*** Opening Information given ***

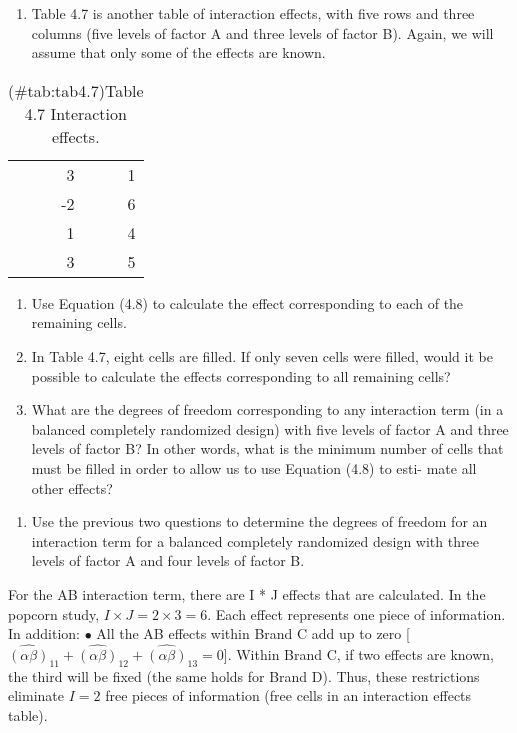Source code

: \documentclass[
]{report}
\providecommand{\tightlist}{%
  \setlength{\itemsep}{0pt}\setlength{\parskip}{0pt}}
\begin{document}
\begin{enumerate}
\def\labelenumi{\arabic{enumi}.}
\setcounter{enumi}{31}
\tightlist
\item
  Table 4.7 is another table of interaction effects, with five rows and three columns (five levels of factor A and three levels of factor B). Again, we will assume that only some of the effects are known.
\end{enumerate}

\begin{table}[!h]
\centering
\caption{(\#tab:tab4.7)Table 4.7 Interaction effects.}
\centering
\begin{tabular}[t]{rr}
\toprule
  &  \\
\midrule
3 & 1\\
-2 & 6\\
1 & 4\\
3 & 5\\
\bottomrule
\end{tabular}
\end{table}

\begin{enumerate}
\def\labelenumi{\alph{enumi}.}
\tightlist
\item
  Use Equation (4.8) to calculate the effect corresponding to each of the remaining cells.\\
\item
  In Table 4.7, eight cells are filled. If only seven cells were filled, would it be possible to calculate
  the effects corresponding to all remaining cells?\\
\item
  What are the degrees of freedom corresponding to any interaction term (in a balanced completely
  randomized design) with five levels of factor A and three levels of factor B? In other words, what is
  the minimum number of cells that must be filled in order to allow us to use Equation (4.8) to esti-
  mate all other effects?
\end{enumerate}

\begin{enumerate}
\def\labelenumi{\arabic{enumi}.}
\setcounter{enumi}{32}
\tightlist
\item
  Use the previous two questions to determine the degrees of freedom for an interaction term for a balanced completely randomized design with three levels of factor A and four levels of factor B.
\end{enumerate}

For the AB interaction term, there are I * J effects that are calculated. In the popcorn study, \(I \times J = 2 \times 3 = 6\). Each effect represents one piece of information. In addition:
\(\bullet\) All the AB effects within Brand C add up to zero {[}\(\hat{(\alpha\beta)}_{11} + \hat{(\alpha\beta)}_{12} + \hat{(\alpha\beta)}_{13}= 0\){]}. Within Brand C,
if two effects are known, the third will be fixed (the same holds for Brand D). Thus, these restrictions
eliminate \(I = 2\) free pieces of information (free cells in an interaction effects table).
\end{document}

*** Closing Information given ***

**Task directions**
Take the lines above from the one containing "Use Equation (4.8) to calculate" down to the one containing "randomized design) with", and transcribe them exactly, both ends included.

**Exercise solution**
  Use Equation (4.8) to calculate the effect corresponding to each of the remaining cells.\\
\item
  In Table 4.7, eight cells are filled. If only seven cells were filled, would it be possible to calculate
  the effects corresponding to all remaining cells?\\
\item
  What are the degrees of freedom corresponding to any interaction term (in a balanced completely
  randomized design) with five levels of factor A and three levels of factor B? In other words, what is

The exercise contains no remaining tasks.